We sang a couple of worship songs, and my teammate Nicole shared her testimony. Another teammate Allison shared about her father getting saved in prison and the apostle Paul getting a new identity and transformed life from God. We had prepared cardboard testimonies, and we all shared in succession — using keywords to highlight aspects of our lives the Lord has redeemed. Upon finishing, I stood up to share Ephesians 2:1-10, offer prayer, and close. The Pastor steps in front of the translator, approaches me and says,
“Are you preaching?”
I recognize my options:
1 – say no.
2 – say yes and just do what I had planned.
3 – say yes, and the the Lord take it.
I chose the 3rd, and hesitantly nodded.

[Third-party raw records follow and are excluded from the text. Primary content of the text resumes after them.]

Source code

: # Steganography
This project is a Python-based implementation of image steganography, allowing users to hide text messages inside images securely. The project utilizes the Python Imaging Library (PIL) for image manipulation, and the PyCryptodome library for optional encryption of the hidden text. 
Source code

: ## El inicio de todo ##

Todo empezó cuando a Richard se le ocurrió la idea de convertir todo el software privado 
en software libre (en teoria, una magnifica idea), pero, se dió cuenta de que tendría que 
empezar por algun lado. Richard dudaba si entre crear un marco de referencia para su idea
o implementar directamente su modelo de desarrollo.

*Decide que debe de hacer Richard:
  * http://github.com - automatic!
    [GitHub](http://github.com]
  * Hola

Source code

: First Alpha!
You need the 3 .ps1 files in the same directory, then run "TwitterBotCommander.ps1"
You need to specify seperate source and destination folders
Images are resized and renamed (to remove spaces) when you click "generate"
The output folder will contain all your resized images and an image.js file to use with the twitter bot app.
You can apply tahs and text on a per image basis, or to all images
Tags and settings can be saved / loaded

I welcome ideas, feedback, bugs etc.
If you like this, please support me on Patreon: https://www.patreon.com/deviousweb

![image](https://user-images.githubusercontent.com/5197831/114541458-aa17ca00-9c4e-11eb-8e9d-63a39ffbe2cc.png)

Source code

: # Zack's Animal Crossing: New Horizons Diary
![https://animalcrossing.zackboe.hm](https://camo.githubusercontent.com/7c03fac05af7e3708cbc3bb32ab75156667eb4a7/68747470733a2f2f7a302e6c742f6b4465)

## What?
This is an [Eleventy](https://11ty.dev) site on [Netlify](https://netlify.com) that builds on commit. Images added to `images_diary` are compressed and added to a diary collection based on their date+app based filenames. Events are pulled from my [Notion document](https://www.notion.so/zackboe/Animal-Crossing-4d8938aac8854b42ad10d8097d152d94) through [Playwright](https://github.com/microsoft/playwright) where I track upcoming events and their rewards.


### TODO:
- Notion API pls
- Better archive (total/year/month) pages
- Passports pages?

He said, “OK, walk around, be free.”
The Holy Spirit fulfilled the promise of Jesus: “Do not be anxious how you are to speak or what you are to say, for what you are to say will be given to you in that hour. For it is not you who speak, but the Spirit of your Father speaking through you.” — Matthew 10:19-20
I stepped forward, read the passage, and talked about grace. How Satan has tried to tell us that our lives get stuck on the lies and brokenness and sin. How Jesus died for us even when we were dead in our sins. We don’t have to get it all together and become clean before Jesus will accept us. I said that He loves us just the way we are, and all we have to do to get to our new identity and healing is to accept God’s love.
I then offered prayer…for situations, health, families. As I turned to the Pastor to ask how to go about that, he said, “First, give the invitation for those who don’t know Jesus.”
Gulp. So I did. I was legitimately nervous, actually wondering what would happen if no one stepped forward. It was that infamous moment of faith: stepping out and sitting in the uncomfortable silence. That necessary element of going beyond what you can control, and giving God center stage, room to work.
So we waited. Men started making their way down to us. First one, then five, then ten. Finally the flow ebbed, and I stood there and counted FOURTEEN men standing in front of me. Prisoners, thieves, murderers, humans that wanted to accept the most incomprehensible, mysterious gift in the universe. That were ready to depend on the power of God Almighty to get to the next page: their new identity.
So we prayed. These men raised their hands to heaven and I wish I had a picture to solidify the mental picture I have of these men with their heads bowed and hands raised in humility and surrender.
So God used ME, my mouth, to guide them through a salvation prayer. I spoke, the Pastor translated, they repeated. After we said Amen, I looked into their eyes and told them a real change has taken place in the spiritual realm, in their spirits today. I was amazed, humbled, and excited — to say the least.
Once we dismissed, the Pastor came up beaming. “Wow, guys, we are truly blessed today.”
Yes, yes we were.
This Pastor runs the Prison ministry, and is able to follow up with these 14 men, and the 3 more that accepted Christ the next week!
Praise the Lord for real change happening in every corner of the world!
Our time in Africa is coming to a close. On March 1st, we are leaving for ASIA! The first stop: the Philippines! Please pray for my team as we work to help build a new ministry called Go! Philippines.